Wednesday, October 13, 2021

Review: Cloud Cuckoo Land

Throughout time, an unlikely group of people are united by their interest in a single text: an ancient Greek tale about a shepherd named Aethon who turns into different creatures and travels to a city in the clouds. In the future, a young woman is all alone on a spaceship and painstakingly recording the tale of Aethon. In 2020, an elderly man prepares to put on a play of Aethon's adventures with a group of children, unaware of the danger waiting on the lower level of the library. And in the 15th century, a young girl finds comfort in the tale of Aethon as the city of Constantinople is under siege. In Cloud Cuckoo Land, Anthony Doerr carefully weaves these lives together to remind us all about the importance of story and how we are all connected.

Anthony Doerr found great acclaim in 2014 with his book All the Light We Cannot See. If you enjoyed that book, you will find multiple points of view, a sweeping epic, and beautiful writing in Cloud Cuckoo Land too. In fact, his newest book is even more sweeping with five storylines (plus the text about Aethon) that will take you across centuries and countries. 

As a reader, your tolerance for epics may vary. I found this book to be a very engaging read, but I also thought it was a bit long and too neatly wrapped up. Doerr is trying to say some very specific things here, but I wonder if it would have been even more powerful if there were fewer perspectives and some things were left unresolved.  

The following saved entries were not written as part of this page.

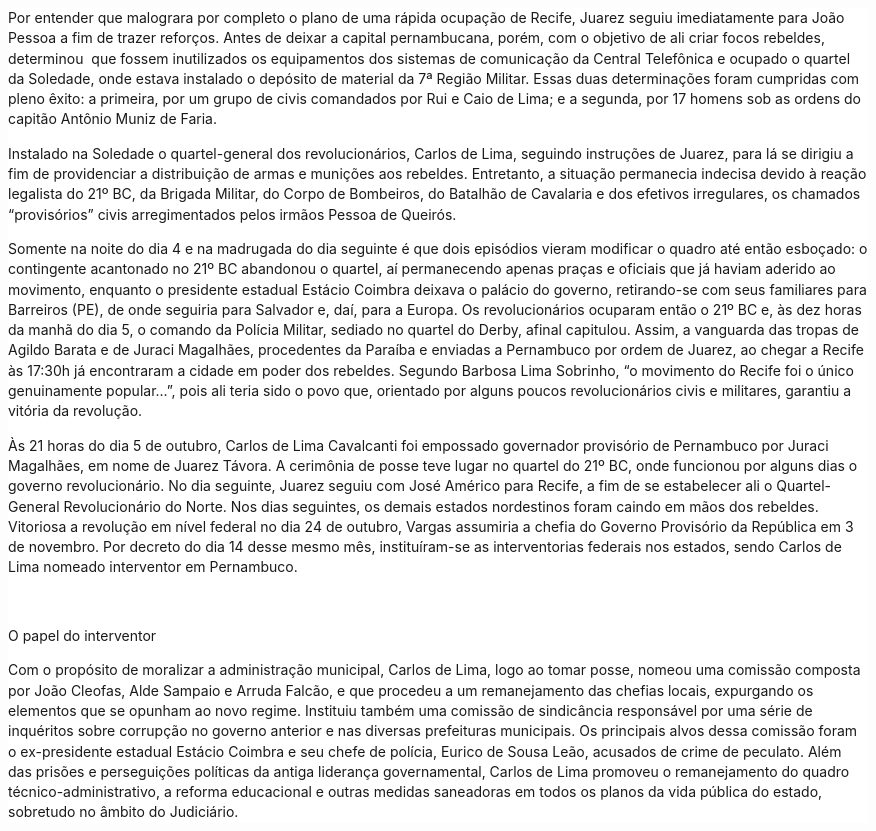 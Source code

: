 Por entender que malograra por completo o plano de uma rápida ocupação
de Recife, Juarez seguiu imediatamente para João Pessoa a fim de trazer
reforços. Antes de deixar a capital pernambucana, porém, com o objetivo
de ali criar focos rebeldes, determinou  que fossem inutilizados os
equipamentos dos sistemas de comunicação da Central Telefônica e ocupado
o quartel da Soledade, onde estava instalado o depósito de material da
7ª Região Militar. Essas duas determinações foram cumpridas com pleno
êxito: a primeira, por um grupo de civis comandados por Rui e Caio de
Lima; e a segunda, por 17 homens sob as ordens do capitão Antônio Muniz
de Faria.

Instalado na Soledade o quartel-general dos revolucionários, Carlos de
Lima, seguindo instruções de Juarez, para lá se dirigiu a fim de
providenciar a distribuição de armas e munições aos rebeldes.
Entretanto, a situação permanecia indecisa devido à reação legalista do
21º BC, da Brigada Militar, do Corpo de Bombeiros, do Batalhão de
Cavalaria e dos efetivos irregulares, os chamados  “provisórios” civis
arregimentados pelos irmãos Pessoa de Queirós.

Somente na noite do dia 4 e na madrugada do dia seguinte é que dois
episódios vieram modificar o quadro até então esboçado: o contingente
acantonado no 21º BC abandonou o quartel, aí permanecendo apenas praças
e oficiais que já haviam aderido ao movimento, enquanto o presidente
estadual Estácio Coimbra deixava o palácio do governo, retirando-se com
seus familiares para Barreiros (PE), de onde seguiria para Salvador e,
daí, para a Europa. Os revolucionários ocuparam então o 21º BC e, às dez
horas da manhã do dia 5, o comando da Polícia Militar, sediado no
quartel do Derby, afinal capitulou. Assim, a vanguarda das tropas de
Agildo Barata e de Juraci Magalhães, procedentes da Paraíba e enviadas a
Pernambuco por ordem de Juarez, ao chegar a Recife às 17:30h já
encontraram a cidade em poder dos rebeldes. Segundo Barbosa Lima
Sobrinho, “o movimento do Recife foi o único genuinamente popular...”,
pois ali teria sido o povo que, orientado por alguns poucos
revolucionários civis e militares, garantiu a vitória da revolução.

Às 21 horas do dia 5 de outubro, Carlos de Lima Cavalcanti foi empossado
governador provisório de Pernambuco por Juraci Magalhães, em nome de
Juarez Távora. A cerimônia de posse teve lugar no quartel do 21º BC,
onde funcionou por alguns dias o governo revolucionário. No dia
seguinte, Juarez seguiu com José Américo para Recife, a fim de se
estabelecer ali o Quartel-General Revolucionário do Norte. Nos dias
seguintes, os demais estados nordestinos foram caindo em mãos dos
rebeldes. Vitoriosa a revolução em nível federal no dia 24 de outubro,
Vargas assumiria a chefia do Governo Provisório da República em 3 de
novembro. Por decreto do dia 14 desse mesmo mês, instituíram-se as
interventorias federais nos estados, sendo Carlos de Lima nomeado
interventor em Pernambuco.

 

O papel do interventor

Com o propósito de moralizar a administração municipal, Carlos de Lima,
logo ao tomar posse, nomeou uma comissão composta por João Cleofas, Alde
Sampaio e Arruda Falcão, e que procedeu a um remanejamento das chefias
locais, expurgando os elementos que se opunham ao novo regime. Instituiu
também uma comissão de sindicância responsável por uma série de
inquéritos sobre corrupção no governo anterior e nas diversas
prefeituras municipais. Os principais alvos dessa comissão foram o
ex-presidente estadual Estácio Coimbra e seu chefe de polícia, Eurico de
Sousa Leão, acusados de crime de peculato. Além das prisões e
perseguições políticas da antiga liderança governamental, Carlos de Lima
promoveu o remanejamento do quadro técnico-administrativo, a reforma
educacional e outras medidas saneadoras em todos os planos da vida
pública do estado, sobretudo no âmbito do Judiciário.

Cloud Cuckoo Land is not a casual reading experience. At almost 700 pages, a reader has to commit to this journey with these characters and trust that Doerr will carry them through it. But if you can do that, it's worthwhile to experience this love letter to stories that asks why we keep stories alive and why that matters.


Cloud Cuckoo Land
By Anthony Doerr
Scribner September 2021
656 pages
Read via Netgalley

1 comment:

  1. I have passed on this one for now. Thank you for sharing your thoughts. I may give it another try in the future.